Des pressions extérieures ? Trop facile
Si de nombreux arguments peuvent se soutenir, s’ils méritent d’être respectés, ils ont un air de déjà entendu. En juillet 2019, c’est-à-dire il y a exactement 11 mois, ils avaient déjà été avancés à la faveur du débat sur… la pénalisation de l’homosexualité. Malgré les mises en garde de nombreux observateurs, cette loi fut soutenue puis votée par le Parlement. Pourquoi ce rétropédalage subit ? En raison de pressions extérieures ? Trop facile. Pour préserver l’image du pays ? Peu convaincant. Si ce thème a été actualisé, c’est pour des raisons autrement plus inavouables. Certainement par calcul politicien. Or la dépénalisation n’influencera en rien le quotidien des homosexuels vivant au Gabon. Autrement dit, la réforme du Code pénal ne vise nullement à défendre des droits, à promouvoir une certaine idée du vivre-ensemble ou à vulgariser un fait de civilisation. Elle a plutôt pour objectif de détourner les citoyens des préoccupations du moment. En communication politique cela porte un nom : stratégie de diversion.
Depuis quelques jours, les adversaires de la dépénalisation convoquent le sens de l’histoire. Ils en appellent à nos us et coutumes, prétendument en danger. Ils se réfèrent à la sociologie, à la psychologie et même à la santé mentale pour délégitimer l’homosexualité. Ils ont recours aux lois de la nature pour demander aux uns et autres d’envisager la sexualité comme des rapports entre gens de sexes opposés. Ils s’inquiètent pour la survie de notre société et de leur descendance, menacées par on ne sait quelle catastrophe. Ils dissertent sur les bonnes mœurs et l’ordre public, sur le rôle de l’État, sur son droit de légiférer ou pas sur toute matière. Ils imaginent même comment prouver un rapport sexuel devant le juge. Naturellement, ils tirent des parallèles avec l’adultère ou les pratiques sadomasochistes et bucco-génitales. Face à ce foisonnement d’arguments tout à trac, la pente glissante ne les effraie guère.

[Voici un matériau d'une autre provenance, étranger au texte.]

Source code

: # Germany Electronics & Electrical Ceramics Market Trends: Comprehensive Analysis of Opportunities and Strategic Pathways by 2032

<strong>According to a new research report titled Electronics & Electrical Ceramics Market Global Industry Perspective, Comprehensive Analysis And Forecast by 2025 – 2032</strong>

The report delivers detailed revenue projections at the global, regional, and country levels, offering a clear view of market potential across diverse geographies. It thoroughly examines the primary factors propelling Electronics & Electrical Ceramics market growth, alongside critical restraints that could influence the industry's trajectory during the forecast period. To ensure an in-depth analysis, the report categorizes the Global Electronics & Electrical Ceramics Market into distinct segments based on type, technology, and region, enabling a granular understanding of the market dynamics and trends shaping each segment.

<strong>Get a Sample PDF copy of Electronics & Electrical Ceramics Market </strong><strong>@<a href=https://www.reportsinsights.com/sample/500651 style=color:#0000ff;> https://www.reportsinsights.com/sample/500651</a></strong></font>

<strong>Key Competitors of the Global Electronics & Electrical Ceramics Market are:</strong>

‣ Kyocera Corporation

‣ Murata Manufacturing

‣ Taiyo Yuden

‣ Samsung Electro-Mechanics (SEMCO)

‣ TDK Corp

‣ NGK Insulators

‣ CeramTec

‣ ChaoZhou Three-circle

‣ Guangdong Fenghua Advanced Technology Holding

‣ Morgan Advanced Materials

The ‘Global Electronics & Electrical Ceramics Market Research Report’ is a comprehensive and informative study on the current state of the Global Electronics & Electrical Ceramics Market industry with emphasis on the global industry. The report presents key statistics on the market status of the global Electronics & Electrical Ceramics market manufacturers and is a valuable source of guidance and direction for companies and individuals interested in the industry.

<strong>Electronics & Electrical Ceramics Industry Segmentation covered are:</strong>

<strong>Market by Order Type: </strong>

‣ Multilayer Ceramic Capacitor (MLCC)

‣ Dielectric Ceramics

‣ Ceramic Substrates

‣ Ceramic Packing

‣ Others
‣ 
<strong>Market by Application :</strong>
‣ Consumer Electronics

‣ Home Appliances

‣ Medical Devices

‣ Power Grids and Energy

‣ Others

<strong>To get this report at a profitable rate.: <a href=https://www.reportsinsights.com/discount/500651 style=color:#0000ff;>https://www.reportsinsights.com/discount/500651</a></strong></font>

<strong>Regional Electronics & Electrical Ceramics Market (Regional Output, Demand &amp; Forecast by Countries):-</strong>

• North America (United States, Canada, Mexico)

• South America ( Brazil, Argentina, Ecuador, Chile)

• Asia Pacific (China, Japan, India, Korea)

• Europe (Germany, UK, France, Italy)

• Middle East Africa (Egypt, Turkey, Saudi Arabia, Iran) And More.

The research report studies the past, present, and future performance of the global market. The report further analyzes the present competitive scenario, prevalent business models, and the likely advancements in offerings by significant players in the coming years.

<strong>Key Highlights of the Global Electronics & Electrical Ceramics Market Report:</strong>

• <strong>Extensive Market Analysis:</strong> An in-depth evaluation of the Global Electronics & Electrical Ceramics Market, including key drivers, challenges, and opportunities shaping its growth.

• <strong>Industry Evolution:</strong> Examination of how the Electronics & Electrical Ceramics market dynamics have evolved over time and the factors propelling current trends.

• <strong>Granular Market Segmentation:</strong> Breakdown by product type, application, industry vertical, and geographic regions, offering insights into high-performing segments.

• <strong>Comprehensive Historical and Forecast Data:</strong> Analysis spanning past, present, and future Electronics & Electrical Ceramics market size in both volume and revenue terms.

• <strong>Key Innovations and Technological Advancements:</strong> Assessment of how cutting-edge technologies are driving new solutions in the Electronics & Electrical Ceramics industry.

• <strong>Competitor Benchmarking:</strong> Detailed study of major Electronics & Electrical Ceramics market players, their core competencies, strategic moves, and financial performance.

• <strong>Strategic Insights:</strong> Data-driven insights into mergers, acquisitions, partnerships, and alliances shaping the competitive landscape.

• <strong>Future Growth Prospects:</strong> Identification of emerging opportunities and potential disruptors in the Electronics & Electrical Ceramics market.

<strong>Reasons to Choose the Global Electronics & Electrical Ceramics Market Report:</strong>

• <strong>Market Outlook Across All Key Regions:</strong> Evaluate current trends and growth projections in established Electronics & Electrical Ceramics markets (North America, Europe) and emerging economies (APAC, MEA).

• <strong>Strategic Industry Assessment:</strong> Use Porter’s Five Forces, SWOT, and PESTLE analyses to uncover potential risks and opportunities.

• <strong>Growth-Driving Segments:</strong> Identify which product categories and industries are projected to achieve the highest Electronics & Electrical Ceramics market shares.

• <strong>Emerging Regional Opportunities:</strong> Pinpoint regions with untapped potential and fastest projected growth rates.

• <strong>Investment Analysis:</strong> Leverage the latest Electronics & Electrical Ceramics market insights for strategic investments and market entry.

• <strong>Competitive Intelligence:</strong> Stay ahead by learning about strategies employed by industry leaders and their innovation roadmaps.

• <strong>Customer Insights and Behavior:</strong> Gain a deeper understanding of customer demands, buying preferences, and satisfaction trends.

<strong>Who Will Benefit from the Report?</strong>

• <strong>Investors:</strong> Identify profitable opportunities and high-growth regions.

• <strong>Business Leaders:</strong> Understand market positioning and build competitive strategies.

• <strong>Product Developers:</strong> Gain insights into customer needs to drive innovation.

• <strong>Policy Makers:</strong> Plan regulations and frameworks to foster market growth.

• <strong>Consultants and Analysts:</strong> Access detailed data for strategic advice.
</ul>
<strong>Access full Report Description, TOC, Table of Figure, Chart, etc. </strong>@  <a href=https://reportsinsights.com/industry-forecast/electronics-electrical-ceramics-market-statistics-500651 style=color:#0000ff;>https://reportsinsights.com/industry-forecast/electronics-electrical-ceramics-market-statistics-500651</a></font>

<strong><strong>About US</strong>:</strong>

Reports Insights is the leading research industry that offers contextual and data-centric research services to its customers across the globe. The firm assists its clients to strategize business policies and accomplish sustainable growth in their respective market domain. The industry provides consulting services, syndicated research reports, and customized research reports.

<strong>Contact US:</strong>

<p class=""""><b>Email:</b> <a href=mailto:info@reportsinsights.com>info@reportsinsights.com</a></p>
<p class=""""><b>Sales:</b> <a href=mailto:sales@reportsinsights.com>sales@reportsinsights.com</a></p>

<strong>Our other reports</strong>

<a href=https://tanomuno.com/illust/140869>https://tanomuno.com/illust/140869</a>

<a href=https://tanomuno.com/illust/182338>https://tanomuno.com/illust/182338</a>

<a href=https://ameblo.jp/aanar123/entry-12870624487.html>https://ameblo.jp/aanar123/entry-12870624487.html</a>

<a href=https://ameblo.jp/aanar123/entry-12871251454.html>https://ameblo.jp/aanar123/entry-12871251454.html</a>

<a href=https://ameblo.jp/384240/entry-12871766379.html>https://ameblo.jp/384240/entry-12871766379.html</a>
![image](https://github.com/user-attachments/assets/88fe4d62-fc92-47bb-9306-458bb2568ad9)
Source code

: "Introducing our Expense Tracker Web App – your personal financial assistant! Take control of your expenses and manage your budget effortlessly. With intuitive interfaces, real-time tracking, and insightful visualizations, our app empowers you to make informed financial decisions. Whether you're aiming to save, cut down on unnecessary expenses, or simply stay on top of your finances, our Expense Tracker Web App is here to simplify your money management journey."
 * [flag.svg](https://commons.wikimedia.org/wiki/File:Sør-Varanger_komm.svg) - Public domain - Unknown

Arrière-pensée politicienne et naïveté
En évoquant la liberté de chacun de s’amouracher de la personne de son choix, les défenseurs de la dépénalisation entretiennent, les premiers, la confusion. Y compris pour les hétérosexuels, les relations passagères, le concubinage et l’union libre n’ont jamais été gravés dans le marbre de la loi gabonaise. Seul le mariage y figure. Est-il question de mariage entre gens de même sexe ? Pourquoi revendiquer la liberté d’aimer ? Les pressions et violences subies par les homosexuels ? Où, quand et par qui ont-elles été documentées ? Certains homosexuels ou lesbiennes étant des personnalités publiques, revendiquant ou assumant leur sexualité, tout Gabonais adulte peut en citer nommément au moins un. Si l’homosexualité se traduisait par des représailles sociales, des anecdotes se raconteraient à la pelle. Or personne n’a souvenance de violences subies par des homosexuels reconnus comme tel.
La défense ou la protection des droits humains ? Cet argument est un écran de fumée. Il vise à légitimer un débat artificiellement entretenu. S’ils tolèrent l’homosexualité, les adeptes de la dépénalisation savent combien ce sujet déchaîne les passions. Ne pouvant être rangés parmi les défenseurs des droits humains, ils l’attisent pour mieux étouffer les sujets de l’heure. S’ils militaient pour les droits humains, on n’aurait pas eu droit à un passage en force pour la loi sur les catastrophes sanitaires. Dans le contexte d’incertitude actuel, peut-on initier des réformes sociétales sans être suspecté d’arrière-pensée politicienne ? Peut-on les nourrir sans être accusés de naïveté ? Aux tenants et adversaires de la dépénalisation d’y répondre. Refusant de se joindre à ce concert d’amalgames, les vrais défenseurs des droits humains, les citoyens avertis, ne se laisseront pas distraire. Ils ne mêleront pas leurs voix à celles des adeptes de la politique de l’autruche.